__What this task involves__: All entries need to be written out verbatim, with pictures omitted.

__Data for review__:
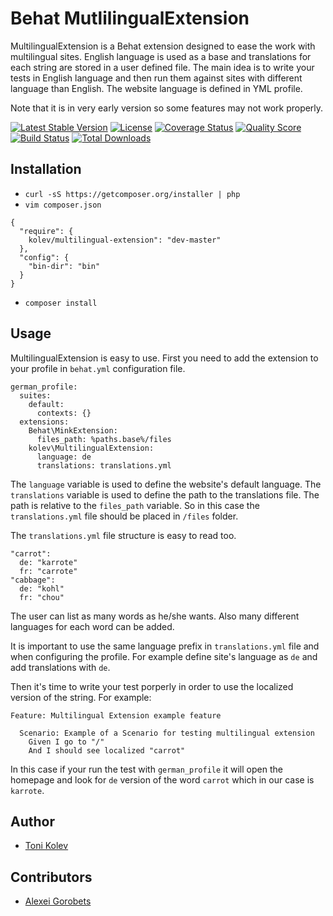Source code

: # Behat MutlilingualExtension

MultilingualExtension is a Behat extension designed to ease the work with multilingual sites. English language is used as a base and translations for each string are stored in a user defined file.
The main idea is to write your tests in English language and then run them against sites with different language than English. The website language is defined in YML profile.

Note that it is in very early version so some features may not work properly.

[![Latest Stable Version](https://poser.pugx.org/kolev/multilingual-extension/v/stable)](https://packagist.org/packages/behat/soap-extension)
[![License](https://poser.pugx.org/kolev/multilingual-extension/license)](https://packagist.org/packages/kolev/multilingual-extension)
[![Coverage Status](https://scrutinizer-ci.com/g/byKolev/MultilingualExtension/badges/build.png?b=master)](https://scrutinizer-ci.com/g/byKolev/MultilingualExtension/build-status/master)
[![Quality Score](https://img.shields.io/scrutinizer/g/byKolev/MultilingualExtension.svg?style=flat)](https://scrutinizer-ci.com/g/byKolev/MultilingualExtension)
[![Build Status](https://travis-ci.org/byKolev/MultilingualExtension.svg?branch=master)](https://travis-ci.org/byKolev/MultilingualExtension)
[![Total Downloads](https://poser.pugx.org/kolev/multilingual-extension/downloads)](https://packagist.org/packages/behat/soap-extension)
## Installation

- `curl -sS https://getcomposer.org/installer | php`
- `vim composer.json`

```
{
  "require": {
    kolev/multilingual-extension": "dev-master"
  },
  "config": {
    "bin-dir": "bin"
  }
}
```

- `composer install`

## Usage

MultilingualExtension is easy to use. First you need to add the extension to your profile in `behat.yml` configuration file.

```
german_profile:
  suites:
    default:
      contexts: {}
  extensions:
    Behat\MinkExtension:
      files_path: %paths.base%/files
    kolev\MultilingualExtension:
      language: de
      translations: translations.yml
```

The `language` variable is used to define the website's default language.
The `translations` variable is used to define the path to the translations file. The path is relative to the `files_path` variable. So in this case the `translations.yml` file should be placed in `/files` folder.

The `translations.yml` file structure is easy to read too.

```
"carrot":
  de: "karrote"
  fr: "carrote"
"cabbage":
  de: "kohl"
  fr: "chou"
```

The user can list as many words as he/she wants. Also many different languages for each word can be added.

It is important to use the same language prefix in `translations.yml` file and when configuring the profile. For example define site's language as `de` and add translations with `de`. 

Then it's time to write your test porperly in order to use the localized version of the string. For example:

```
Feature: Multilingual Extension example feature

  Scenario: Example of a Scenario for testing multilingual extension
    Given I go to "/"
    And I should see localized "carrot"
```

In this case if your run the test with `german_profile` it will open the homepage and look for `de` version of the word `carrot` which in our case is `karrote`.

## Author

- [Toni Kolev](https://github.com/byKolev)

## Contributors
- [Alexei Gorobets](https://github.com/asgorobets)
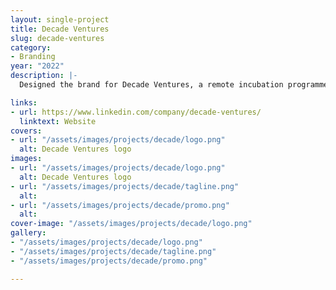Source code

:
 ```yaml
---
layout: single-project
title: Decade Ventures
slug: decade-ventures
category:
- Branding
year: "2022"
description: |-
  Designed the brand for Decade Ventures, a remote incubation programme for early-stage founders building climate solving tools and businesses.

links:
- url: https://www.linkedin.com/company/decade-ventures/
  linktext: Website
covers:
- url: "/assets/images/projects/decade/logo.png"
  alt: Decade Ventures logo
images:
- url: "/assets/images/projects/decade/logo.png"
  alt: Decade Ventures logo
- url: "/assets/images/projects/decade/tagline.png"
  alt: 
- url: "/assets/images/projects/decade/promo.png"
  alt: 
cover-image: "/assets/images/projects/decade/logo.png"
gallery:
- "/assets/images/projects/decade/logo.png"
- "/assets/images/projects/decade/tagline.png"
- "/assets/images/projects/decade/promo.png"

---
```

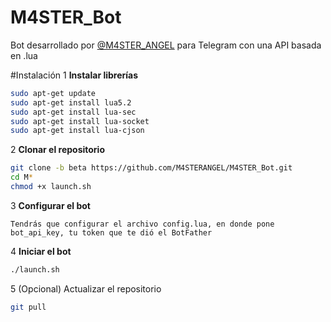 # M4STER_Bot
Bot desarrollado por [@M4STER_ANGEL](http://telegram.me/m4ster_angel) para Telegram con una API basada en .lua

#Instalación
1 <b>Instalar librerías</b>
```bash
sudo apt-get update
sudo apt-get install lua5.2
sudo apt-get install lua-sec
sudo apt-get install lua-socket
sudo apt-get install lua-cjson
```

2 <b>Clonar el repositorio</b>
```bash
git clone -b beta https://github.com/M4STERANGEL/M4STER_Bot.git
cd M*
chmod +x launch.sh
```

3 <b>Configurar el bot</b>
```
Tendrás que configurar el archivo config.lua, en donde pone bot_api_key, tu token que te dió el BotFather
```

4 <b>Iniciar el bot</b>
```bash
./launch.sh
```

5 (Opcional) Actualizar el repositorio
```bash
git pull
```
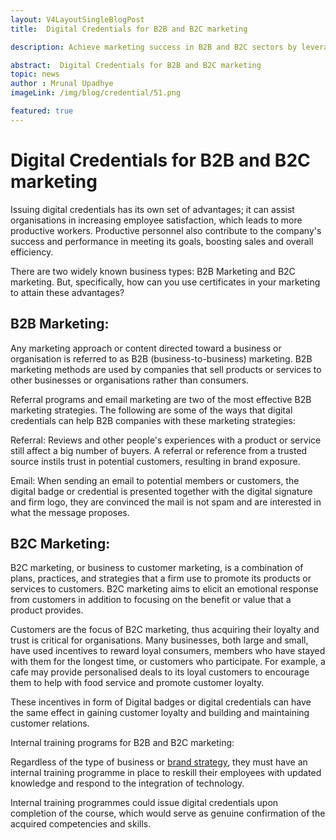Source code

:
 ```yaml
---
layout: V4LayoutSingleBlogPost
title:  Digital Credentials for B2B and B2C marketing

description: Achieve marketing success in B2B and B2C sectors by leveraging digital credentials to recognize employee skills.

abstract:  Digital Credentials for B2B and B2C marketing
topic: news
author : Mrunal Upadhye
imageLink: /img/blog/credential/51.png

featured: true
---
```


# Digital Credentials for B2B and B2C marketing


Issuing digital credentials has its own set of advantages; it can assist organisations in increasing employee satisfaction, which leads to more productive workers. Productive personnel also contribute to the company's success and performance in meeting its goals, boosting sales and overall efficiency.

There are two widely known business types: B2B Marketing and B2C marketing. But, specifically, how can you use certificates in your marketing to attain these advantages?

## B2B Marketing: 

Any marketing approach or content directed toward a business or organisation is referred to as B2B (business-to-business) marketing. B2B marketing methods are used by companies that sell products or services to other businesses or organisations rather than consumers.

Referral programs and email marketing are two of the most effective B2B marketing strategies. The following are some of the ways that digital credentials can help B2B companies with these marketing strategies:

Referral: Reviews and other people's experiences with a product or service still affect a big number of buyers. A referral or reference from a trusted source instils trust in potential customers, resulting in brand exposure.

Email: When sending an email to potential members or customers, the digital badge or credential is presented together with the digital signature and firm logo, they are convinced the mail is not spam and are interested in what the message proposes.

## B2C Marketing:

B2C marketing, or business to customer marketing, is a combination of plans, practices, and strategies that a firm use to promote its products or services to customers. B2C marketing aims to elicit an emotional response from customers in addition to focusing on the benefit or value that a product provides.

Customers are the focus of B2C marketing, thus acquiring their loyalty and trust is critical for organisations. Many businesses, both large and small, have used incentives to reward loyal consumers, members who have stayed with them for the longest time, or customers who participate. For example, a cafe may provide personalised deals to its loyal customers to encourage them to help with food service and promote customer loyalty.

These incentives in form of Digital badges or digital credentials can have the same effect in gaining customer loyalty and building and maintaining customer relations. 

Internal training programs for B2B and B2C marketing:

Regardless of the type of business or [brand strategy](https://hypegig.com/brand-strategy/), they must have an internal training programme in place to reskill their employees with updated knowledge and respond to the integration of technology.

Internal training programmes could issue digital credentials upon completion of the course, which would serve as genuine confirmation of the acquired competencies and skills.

__Exercise response__:
Source code

: # Behat MutlilingualExtension

MultilingualExtension is a Behat extension designed to ease the work with multilingual sites. English language is used as a base and translations for each string are stored in a user defined file.
The main idea is to write your tests in English language and then run them against sites with different language than English. The website language is defined in YML profile.

Note that it is in very early version so some features may not work properly.

[![Latest Stable Version](https://poser.pugx.org/kolev/multilingual-extension/v/stable)](https://packagist.org/packages/behat/soap-extension)
[![License](https://poser.pugx.org/kolev/multilingual-extension/license)](https://packagist.org/packages/kolev/multilingual-extension)
[![Coverage Status](https://scrutinizer-ci.com/g/byKolev/MultilingualExtension/badges/build.png?b=master)](https://scrutinizer-ci.com/g/byKolev/MultilingualExtension/build-status/master)
[![Quality Score](https://img.shields.io/scrutinizer/g/byKolev/MultilingualExtension.svg?style=flat)](https://scrutinizer-ci.com/g/byKolev/MultilingualExtension)
[![Build Status](https://travis-ci.org/byKolev/MultilingualExtension.svg?branch=master)](https://travis-ci.org/byKolev/MultilingualExtension)
[![Total Downloads](https://poser.pugx.org/kolev/multilingual-extension/downloads)](https://packagist.org/packages/behat/soap-extension)
## Installation

- `curl -sS https://getcomposer.org/installer | php`
- `vim composer.json`

```
{
  "require": {
    kolev/multilingual-extension": "dev-master"
  },
  "config": {
    "bin-dir": "bin"
  }
}
```

- `composer install`

## Usage

MultilingualExtension is easy to use. First you need to add the extension to your profile in `behat.yml` configuration file.

```
german_profile:
  suites:
    default:
      contexts: {}
  extensions:
    Behat\MinkExtension:
      files_path: %paths.base%/files
    kolev\MultilingualExtension:
      language: de
      translations: translations.yml
```

The `language` variable is used to define the website's default language.
The `translations` variable is used to define the path to the translations file. The path is relative to the `files_path` variable. So in this case the `translations.yml` file should be placed in `/files` folder.

The `translations.yml` file structure is easy to read too.

```
"carrot":
  de: "karrote"
  fr: "carrote"
"cabbage":
  de: "kohl"
  fr: "chou"
```

The user can list as many words as he/she wants. Also many different languages for each word can be added.

It is important to use the same language prefix in `translations.yml` file and when configuring the profile. For example define site's language as `de` and add translations with `de`. 

Then it's time to write your test porperly in order to use the localized version of the string. For example:

```
Feature: Multilingual Extension example feature

  Scenario: Example of a Scenario for testing multilingual extension
    Given I go to "/"
    And I should see localized "carrot"
```

In this case if your run the test with `german_profile` it will open the homepage and look for `de` version of the word `carrot` which in our case is `karrote`.

## Author

- [Toni Kolev](https://github.com/byKolev)

## Contributors
- [Alexei Gorobets](https://github.com/asgorobets)
Source code

:
 ```yaml
---
layout: single-project
title: Decade Ventures
slug: decade-ventures
category:
- Branding
year: "2022"
description: |-
  Designed the brand for Decade Ventures, a remote incubation programme for early-stage founders building climate solving tools and businesses.

links:
- url: https://www.linkedin.com/company/decade-ventures/
  linktext: Website
covers:
- url: "/assets/images/projects/decade/logo.png"
  alt: Decade Ventures logo
images:
- url: "/assets/images/projects/decade/logo.png"
  alt: Decade Ventures logo
- url: "/assets/images/projects/decade/tagline.png"
  alt: 
- url: "/assets/images/projects/decade/promo.png"
  alt: 
cover-image: "/assets/images/projects/decade/logo.png"
gallery:
- "/assets/images/projects/decade/logo.png"
- "/assets/images/projects/decade/tagline.png"
- "/assets/images/projects/decade/promo.png"

---
```

 # M4STER_Bot
Bot desarrollado por [@M4STER_ANGEL](http://telegram.me/m4ster_angel) para Telegram con una API basada en .lua

#Instalación
1 <b>Instalar librerías</b>
```bash
sudo apt-get update
sudo apt-get install lua5.2
sudo apt-get install lua-sec
sudo apt-get install lua-socket
sudo apt-get install lua-cjson
```

2 <b>Clonar el repositorio</b>
```bash
git clone -b beta https://github.com/M4STERANGEL/M4STER_Bot.git
cd M*
chmod +x launch.sh
```

3 <b>Configurar el bot</b>
```
Tendrás que configurar el archivo config.lua, en donde pone bot_api_key, tu token que te dió el BotFather
```

4 <b>Iniciar el bot</b>
```bash
./launch.sh
```

5 (Opcional) Actualizar el repositorio
```bash
git pull
```
Source code

:
 ```yaml
---
layout: V4LayoutSingleBlogPost
title:  Digital Credentials for B2B and B2C marketing

description: Achieve marketing success in B2B and B2C sectors by leveraging digital credentials to recognize employee skills.

abstract:  Digital Credentials for B2B and B2C marketing
topic: news
author : Mrunal Upadhye
imageLink: /img/blog/credential/51.png

featured: true
---
```


# Digital Credentials for B2B and B2C marketing


Issuing digital credentials has its own set of advantages; it can assist organisations in increasing employee satisfaction, which leads to more productive workers. Productive personnel also contribute to the company's success and performance in meeting its goals, boosting sales and overall efficiency.

There are two widely known business types: B2B Marketing and B2C marketing. But, specifically, how can you use certificates in your marketing to attain these advantages?

## B2B Marketing: 

Any marketing approach or content directed toward a business or organisation is referred to as B2B (business-to-business) marketing. B2B marketing methods are used by companies that sell products or services to other businesses or organisations rather than consumers.

Referral programs and email marketing are two of the most effective B2B marketing strategies. The following are some of the ways that digital credentials can help B2B companies with these marketing strategies:

Referral: Reviews and other people's experiences with a product or service still affect a big number of buyers. A referral or reference from a trusted source instils trust in potential customers, resulting in brand exposure.

Email: When sending an email to potential members or customers, the digital badge or credential is presented together with the digital signature and firm logo, they are convinced the mail is not spam and are interested in what the message proposes.

## B2C Marketing:

B2C marketing, or business to customer marketing, is a combination of plans, practices, and strategies that a firm use to promote its products or services to customers. B2C marketing aims to elicit an emotional response from customers in addition to focusing on the benefit or value that a product provides.

Customers are the focus of B2C marketing, thus acquiring their loyalty and trust is critical for organisations. Many businesses, both large and small, have used incentives to reward loyal consumers, members who have stayed with them for the longest time, or customers who participate. For example, a cafe may provide personalised deals to its loyal customers to encourage them to help with food service and promote customer loyalty.

These incentives in form of Digital badges or digital credentials can have the same effect in gaining customer loyalty and building and maintaining customer relations. 

Internal training programs for B2B and B2C marketing:

Regardless of the type of business or [brand strategy](https://hypegig.com/brand-strategy/), they must have an internal training programme in place to reskill their employees with updated knowledge and respond to the integration of technology.

Internal training programmes could issue digital credentials upon completion of the course, which would serve as genuine confirmation of the acquired competencies and skills.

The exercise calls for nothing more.